| Exercise |
When a line of the entries contains "pytest", please list that line.

| Pictures paired with source code |
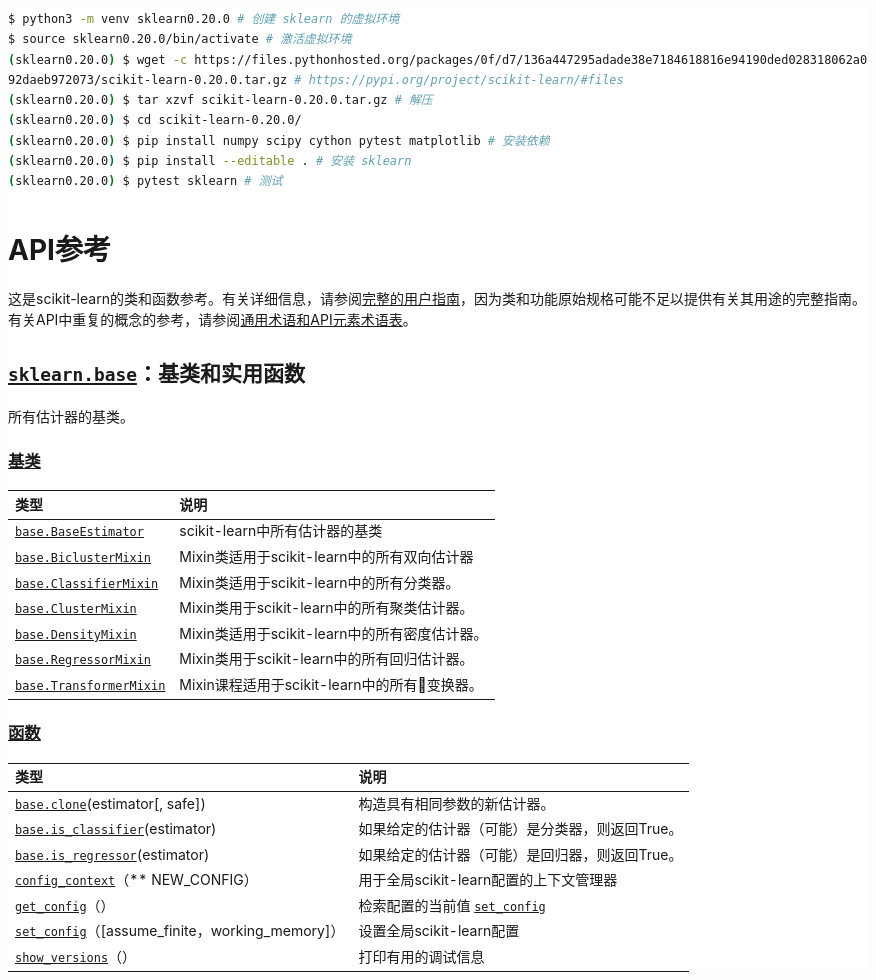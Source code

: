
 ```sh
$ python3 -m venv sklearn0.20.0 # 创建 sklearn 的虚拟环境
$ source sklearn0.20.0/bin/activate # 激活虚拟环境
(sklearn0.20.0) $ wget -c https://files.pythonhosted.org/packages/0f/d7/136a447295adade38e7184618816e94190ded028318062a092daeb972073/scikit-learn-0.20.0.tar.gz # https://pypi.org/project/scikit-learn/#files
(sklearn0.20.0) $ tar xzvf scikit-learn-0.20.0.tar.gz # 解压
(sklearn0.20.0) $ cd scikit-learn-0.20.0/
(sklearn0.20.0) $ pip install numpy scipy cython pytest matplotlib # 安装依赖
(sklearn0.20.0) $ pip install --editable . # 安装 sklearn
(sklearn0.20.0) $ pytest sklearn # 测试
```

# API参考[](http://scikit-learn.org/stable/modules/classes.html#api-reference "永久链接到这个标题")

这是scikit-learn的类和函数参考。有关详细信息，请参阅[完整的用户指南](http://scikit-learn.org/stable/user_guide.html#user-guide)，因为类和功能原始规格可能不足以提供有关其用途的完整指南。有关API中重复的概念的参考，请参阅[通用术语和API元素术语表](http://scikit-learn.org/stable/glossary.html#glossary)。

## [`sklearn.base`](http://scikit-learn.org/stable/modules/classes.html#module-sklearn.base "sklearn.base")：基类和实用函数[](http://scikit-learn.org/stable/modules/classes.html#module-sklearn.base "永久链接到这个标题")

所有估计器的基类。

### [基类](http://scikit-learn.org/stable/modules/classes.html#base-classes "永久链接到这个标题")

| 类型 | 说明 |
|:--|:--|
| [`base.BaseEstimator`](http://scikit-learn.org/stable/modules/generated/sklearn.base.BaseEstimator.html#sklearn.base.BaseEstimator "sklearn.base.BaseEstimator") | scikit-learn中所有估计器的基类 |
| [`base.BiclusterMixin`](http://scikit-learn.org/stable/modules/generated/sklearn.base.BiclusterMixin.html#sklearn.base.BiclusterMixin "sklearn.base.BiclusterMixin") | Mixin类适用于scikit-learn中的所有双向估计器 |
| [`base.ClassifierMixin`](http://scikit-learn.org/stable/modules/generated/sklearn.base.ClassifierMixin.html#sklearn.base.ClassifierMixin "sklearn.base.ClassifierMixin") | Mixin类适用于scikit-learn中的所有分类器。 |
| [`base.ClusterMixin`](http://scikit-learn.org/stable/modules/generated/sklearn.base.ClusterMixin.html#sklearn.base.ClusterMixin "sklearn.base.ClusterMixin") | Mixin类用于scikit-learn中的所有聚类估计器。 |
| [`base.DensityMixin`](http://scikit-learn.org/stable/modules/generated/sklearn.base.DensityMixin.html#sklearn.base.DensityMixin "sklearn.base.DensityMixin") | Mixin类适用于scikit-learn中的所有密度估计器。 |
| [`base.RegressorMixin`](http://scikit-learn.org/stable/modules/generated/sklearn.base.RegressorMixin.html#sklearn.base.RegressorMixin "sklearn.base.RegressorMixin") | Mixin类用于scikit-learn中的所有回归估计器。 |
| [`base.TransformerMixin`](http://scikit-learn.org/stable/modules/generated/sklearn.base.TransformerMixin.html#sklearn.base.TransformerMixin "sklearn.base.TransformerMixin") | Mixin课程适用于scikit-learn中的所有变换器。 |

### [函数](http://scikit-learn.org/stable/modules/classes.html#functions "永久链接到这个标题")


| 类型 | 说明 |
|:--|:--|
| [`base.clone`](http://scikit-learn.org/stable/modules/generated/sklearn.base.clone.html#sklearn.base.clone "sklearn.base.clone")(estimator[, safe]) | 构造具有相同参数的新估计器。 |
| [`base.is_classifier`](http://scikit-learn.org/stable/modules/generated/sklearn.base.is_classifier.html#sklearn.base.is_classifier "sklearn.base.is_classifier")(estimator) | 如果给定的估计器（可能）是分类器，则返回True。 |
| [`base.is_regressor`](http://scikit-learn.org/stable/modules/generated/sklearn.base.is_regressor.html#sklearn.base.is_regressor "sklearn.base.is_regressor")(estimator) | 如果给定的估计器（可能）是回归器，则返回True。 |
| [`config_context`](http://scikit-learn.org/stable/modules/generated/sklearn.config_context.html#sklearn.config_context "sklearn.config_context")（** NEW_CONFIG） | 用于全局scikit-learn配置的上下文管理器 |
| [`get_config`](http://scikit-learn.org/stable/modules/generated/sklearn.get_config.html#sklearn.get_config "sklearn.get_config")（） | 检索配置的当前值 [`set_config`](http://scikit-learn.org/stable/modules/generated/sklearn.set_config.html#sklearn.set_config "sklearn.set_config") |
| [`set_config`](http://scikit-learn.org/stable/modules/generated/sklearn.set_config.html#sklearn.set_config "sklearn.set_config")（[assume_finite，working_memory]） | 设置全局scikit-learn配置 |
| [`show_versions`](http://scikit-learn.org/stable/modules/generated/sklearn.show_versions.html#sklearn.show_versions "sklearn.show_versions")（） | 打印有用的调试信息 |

| Your solution |
(sklearn0.20.0) $ pip install numpy scipy cython pytest matplotlib # 安装依赖
(sklearn0.20.0) $ pytest sklearn # 测试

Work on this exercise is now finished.